(Beginning of Provided information)

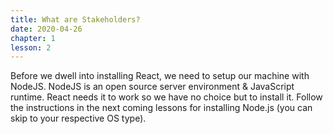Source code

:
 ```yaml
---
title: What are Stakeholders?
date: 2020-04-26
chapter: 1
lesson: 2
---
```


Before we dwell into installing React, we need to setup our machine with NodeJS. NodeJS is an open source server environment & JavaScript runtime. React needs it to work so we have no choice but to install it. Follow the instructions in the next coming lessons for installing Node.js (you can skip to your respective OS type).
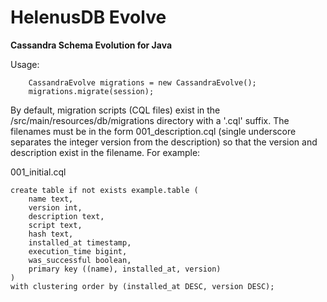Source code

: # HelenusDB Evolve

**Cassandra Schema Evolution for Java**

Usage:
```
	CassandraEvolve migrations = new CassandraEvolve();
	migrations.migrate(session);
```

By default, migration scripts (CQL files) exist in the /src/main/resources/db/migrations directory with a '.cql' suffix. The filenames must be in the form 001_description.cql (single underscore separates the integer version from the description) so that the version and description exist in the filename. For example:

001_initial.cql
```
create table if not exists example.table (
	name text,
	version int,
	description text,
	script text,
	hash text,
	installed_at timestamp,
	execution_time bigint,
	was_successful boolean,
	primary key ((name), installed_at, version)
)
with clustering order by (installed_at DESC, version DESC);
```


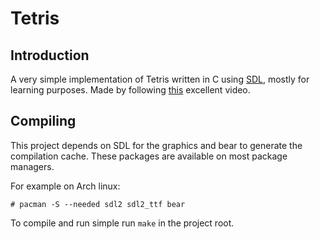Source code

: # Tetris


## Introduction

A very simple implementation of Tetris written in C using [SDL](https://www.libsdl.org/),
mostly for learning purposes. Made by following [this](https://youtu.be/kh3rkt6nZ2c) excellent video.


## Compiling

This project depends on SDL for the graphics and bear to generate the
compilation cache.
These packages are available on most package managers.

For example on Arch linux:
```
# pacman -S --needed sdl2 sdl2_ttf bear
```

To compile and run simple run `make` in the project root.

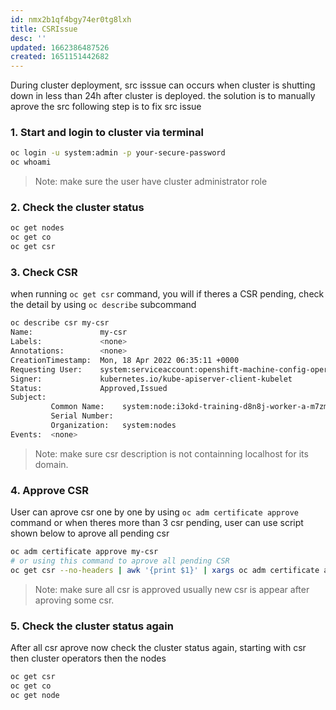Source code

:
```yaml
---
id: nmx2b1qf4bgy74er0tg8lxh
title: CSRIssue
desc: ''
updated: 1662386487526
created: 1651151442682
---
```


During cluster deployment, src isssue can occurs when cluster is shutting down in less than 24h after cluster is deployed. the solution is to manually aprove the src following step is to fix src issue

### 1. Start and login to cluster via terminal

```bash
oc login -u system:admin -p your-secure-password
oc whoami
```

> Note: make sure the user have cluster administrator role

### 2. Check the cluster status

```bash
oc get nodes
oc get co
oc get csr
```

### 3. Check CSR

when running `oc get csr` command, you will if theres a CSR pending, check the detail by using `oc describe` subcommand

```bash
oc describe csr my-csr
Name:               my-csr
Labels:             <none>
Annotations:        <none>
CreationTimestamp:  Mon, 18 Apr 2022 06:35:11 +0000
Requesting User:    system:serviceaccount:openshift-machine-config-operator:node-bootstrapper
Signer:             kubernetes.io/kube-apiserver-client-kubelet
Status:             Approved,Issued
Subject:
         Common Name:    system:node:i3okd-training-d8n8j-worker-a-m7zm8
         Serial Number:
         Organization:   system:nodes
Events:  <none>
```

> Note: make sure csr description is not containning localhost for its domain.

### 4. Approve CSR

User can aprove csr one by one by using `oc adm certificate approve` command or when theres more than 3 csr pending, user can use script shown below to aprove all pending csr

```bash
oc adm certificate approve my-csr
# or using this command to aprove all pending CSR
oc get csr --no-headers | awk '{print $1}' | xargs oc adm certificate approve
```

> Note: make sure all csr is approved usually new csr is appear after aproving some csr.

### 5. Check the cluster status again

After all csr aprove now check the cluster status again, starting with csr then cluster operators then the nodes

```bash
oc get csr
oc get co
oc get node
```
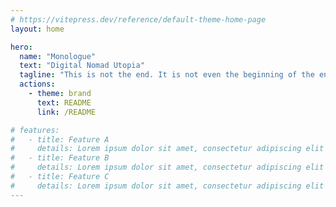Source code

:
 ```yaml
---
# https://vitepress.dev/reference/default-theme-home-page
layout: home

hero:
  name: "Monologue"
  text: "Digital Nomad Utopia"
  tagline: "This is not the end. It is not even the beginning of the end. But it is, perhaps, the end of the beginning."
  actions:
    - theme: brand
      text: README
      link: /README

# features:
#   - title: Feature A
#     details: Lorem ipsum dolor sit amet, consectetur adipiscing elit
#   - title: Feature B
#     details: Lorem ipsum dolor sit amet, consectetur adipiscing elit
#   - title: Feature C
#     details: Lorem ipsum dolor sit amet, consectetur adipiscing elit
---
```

(End of Provided information)

- What you have to do: Please print the data above once more, exactly and without images.

- Result below:
Source code

:
 ```yaml
---
title: What are Stakeholders?
date: 2020-04-26
chapter: 1
lesson: 2
---
```


Before we dwell into installing React, we need to setup our machine with NodeJS. NodeJS is an open source server environment & JavaScript runtime. React needs it to work so we have no choice but to install it. Follow the instructions in the next coming lessons for installing Node.js (you can skip to your respective OS type).
Source code

: # HelenusDB Evolve

**Cassandra Schema Evolution for Java**

Usage:
```
	CassandraEvolve migrations = new CassandraEvolve();
	migrations.migrate(session);
```

By default, migration scripts (CQL files) exist in the /src/main/resources/db/migrations directory with a '.cql' suffix. The filenames must be in the form 001_description.cql (single underscore separates the integer version from the description) so that the version and description exist in the filename. For example:

001_initial.cql
```
create table if not exists example.table (
	name text,
	version int,
	description text,
	script text,
	hash text,
	installed_at timestamp,
	execution_time bigint,
	was_successful boolean,
	primary key ((name), installed_at, version)
)
with clustering order by (installed_at DESC, version DESC);
```


Source code

: # Tetris


## Introduction

A very simple implementation of Tetris written in C using [SDL](https://www.libsdl.org/),
mostly for learning purposes. Made by following [this](https://youtu.be/kh3rkt6nZ2c) excellent video.


## Compiling

This project depends on SDL for the graphics and bear to generate the
compilation cache.
These packages are available on most package managers.

For example on Arch linux:
```
# pacman -S --needed sdl2 sdl2_ttf bear
```

To compile and run simple run `make` in the project root.

Source code

:
```yaml
---
id: nmx2b1qf4bgy74er0tg8lxh
title: CSRIssue
desc: ''
updated: 1662386487526
created: 1651151442682
---
```


During cluster deployment, src isssue can occurs when cluster is shutting down in less than 24h after cluster is deployed. the solution is to manually aprove the src following step is to fix src issue

### 1. Start and login to cluster via terminal

```bash
oc login -u system:admin -p your-secure-password
oc whoami
```

> Note: make sure the user have cluster administrator role

### 2. Check the cluster status

```bash
oc get nodes
oc get co
oc get csr
```

### 3. Check CSR

when running `oc get csr` command, you will if theres a CSR pending, check the detail by using `oc describe` subcommand

```bash
oc describe csr my-csr
Name:               my-csr
Labels:             <none>
Annotations:        <none>
CreationTimestamp:  Mon, 18 Apr 2022 06:35:11 +0000
Requesting User:    system:serviceaccount:openshift-machine-config-operator:node-bootstrapper
Signer:             kubernetes.io/kube-apiserver-client-kubelet
Status:             Approved,Issued
Subject:
         Common Name:    system:node:i3okd-training-d8n8j-worker-a-m7zm8
         Serial Number:
         Organization:   system:nodes
Events:  <none>
```

> Note: make sure csr description is not containning localhost for its domain.

### 4. Approve CSR

User can aprove csr one by one by using `oc adm certificate approve` command or when theres more than 3 csr pending, user can use script shown below to aprove all pending csr

```bash
oc adm certificate approve my-csr
# or using this command to aprove all pending CSR
oc get csr --no-headers | awk '{print $1}' | xargs oc adm certificate approve
```

> Note: make sure all csr is approved usually new csr is appear after aproving some csr.

### 5. Check the cluster status again

After all csr aprove now check the cluster status again, starting with csr then cluster operators then the nodes

```bash
oc get csr
oc get co
oc get node
```
Source code

:
 ```yaml
---
# https://vitepress.dev/reference/default-theme-home-page
layout: home

hero:
  name: "Monologue"
  text: "Digital Nomad Utopia"
  tagline: "This is not the end. It is not even the beginning of the end. But it is, perhaps, the end of the beginning."
  actions:
    - theme: brand
      text: README
      link: /README

# features:
#   - title: Feature A
#     details: Lorem ipsum dolor sit amet, consectetur adipiscing elit
#   - title: Feature B
#     details: Lorem ipsum dolor sit amet, consectetur adipiscing elit
#   - title: Feature C
#     details: Lorem ipsum dolor sit amet, consectetur adipiscing elit
---
```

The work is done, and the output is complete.